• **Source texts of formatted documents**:
☆ ☆ ☆ ☆ ☆ ☆ ☆

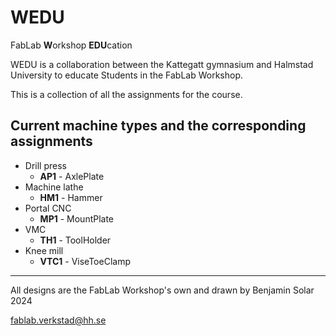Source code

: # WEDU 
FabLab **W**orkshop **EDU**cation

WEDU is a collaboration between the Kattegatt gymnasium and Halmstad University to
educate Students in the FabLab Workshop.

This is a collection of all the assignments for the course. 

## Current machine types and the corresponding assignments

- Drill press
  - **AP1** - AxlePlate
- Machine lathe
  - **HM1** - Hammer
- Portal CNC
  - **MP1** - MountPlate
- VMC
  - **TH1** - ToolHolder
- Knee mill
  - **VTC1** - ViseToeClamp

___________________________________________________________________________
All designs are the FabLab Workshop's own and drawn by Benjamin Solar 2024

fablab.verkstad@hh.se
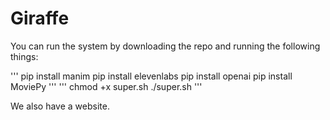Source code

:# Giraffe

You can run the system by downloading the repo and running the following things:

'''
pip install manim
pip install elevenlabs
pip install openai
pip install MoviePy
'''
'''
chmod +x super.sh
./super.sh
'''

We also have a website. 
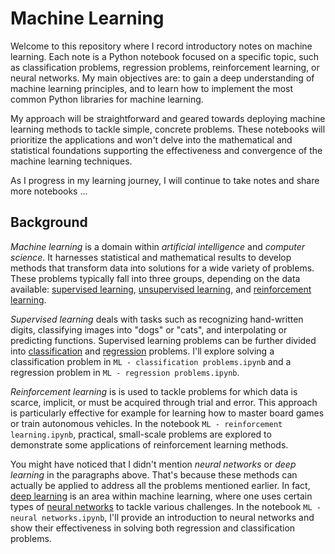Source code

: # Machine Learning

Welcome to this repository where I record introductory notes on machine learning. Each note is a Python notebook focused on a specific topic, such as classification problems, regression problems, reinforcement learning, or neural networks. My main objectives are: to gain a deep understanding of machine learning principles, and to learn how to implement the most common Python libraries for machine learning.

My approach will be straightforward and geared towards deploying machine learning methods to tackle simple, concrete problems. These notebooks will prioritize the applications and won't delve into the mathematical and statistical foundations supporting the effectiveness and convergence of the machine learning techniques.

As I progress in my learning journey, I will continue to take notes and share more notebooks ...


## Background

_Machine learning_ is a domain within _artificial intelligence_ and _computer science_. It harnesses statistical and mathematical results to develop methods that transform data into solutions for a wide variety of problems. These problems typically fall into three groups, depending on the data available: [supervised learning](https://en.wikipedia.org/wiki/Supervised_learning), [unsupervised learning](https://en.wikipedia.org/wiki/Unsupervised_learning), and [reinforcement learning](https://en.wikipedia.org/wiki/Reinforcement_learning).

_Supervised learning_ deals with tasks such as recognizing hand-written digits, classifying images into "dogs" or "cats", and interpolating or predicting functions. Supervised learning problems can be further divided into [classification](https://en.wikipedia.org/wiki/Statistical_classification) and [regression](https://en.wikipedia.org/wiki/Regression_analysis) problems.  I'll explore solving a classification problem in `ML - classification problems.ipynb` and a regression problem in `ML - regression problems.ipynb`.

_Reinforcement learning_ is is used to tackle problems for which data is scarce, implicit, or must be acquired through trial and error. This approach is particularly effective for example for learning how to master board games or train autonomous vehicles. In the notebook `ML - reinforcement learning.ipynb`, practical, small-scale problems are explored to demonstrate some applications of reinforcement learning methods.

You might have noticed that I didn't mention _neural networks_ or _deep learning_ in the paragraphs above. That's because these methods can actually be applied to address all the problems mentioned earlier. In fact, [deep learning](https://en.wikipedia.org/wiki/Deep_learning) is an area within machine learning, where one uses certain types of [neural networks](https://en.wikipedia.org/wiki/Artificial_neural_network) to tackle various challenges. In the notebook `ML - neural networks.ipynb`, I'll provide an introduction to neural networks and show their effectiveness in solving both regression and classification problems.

☆ ☆ ☆ ☆ ☆ ☆ ☆

• **Work task**:
Above are some entries. Restate word for word the lines from the one holding "## Current machine" through the one holding "## Background", but not the pictures.

• **Solved problem**:
## Current machine types and the corresponding assignments

- Drill press
  - **AP1** - AxlePlate
- Machine lathe
  - **HM1** - Hammer
- Portal CNC
  - **MP1** - MountPlate
- VMC
  - **TH1** - ToolHolder
- Knee mill
  - **VTC1** - ViseToeClamp

___________________________________________________________________________
All designs are the FabLab Workshop's own and drawn by Benjamin Solar 2024

fablab.verkstad@hh.se
Source code

:# Giraffe

You can run the system by downloading the repo and running the following things:

'''
pip install manim
pip install elevenlabs
pip install openai
pip install MoviePy
'''
'''
chmod +x super.sh
./super.sh
'''

We also have a website. 
Source code

: # Machine Learning

Welcome to this repository where I record introductory notes on machine learning. Each note is a Python notebook focused on a specific topic, such as classification problems, regression problems, reinforcement learning, or neural networks. My main objectives are: to gain a deep understanding of machine learning principles, and to learn how to implement the most common Python libraries for machine learning.

My approach will be straightforward and geared towards deploying machine learning methods to tackle simple, concrete problems. These notebooks will prioritize the applications and won't delve into the mathematical and statistical foundations supporting the effectiveness and convergence of the machine learning techniques.

As I progress in my learning journey, I will continue to take notes and share more notebooks ...


## Background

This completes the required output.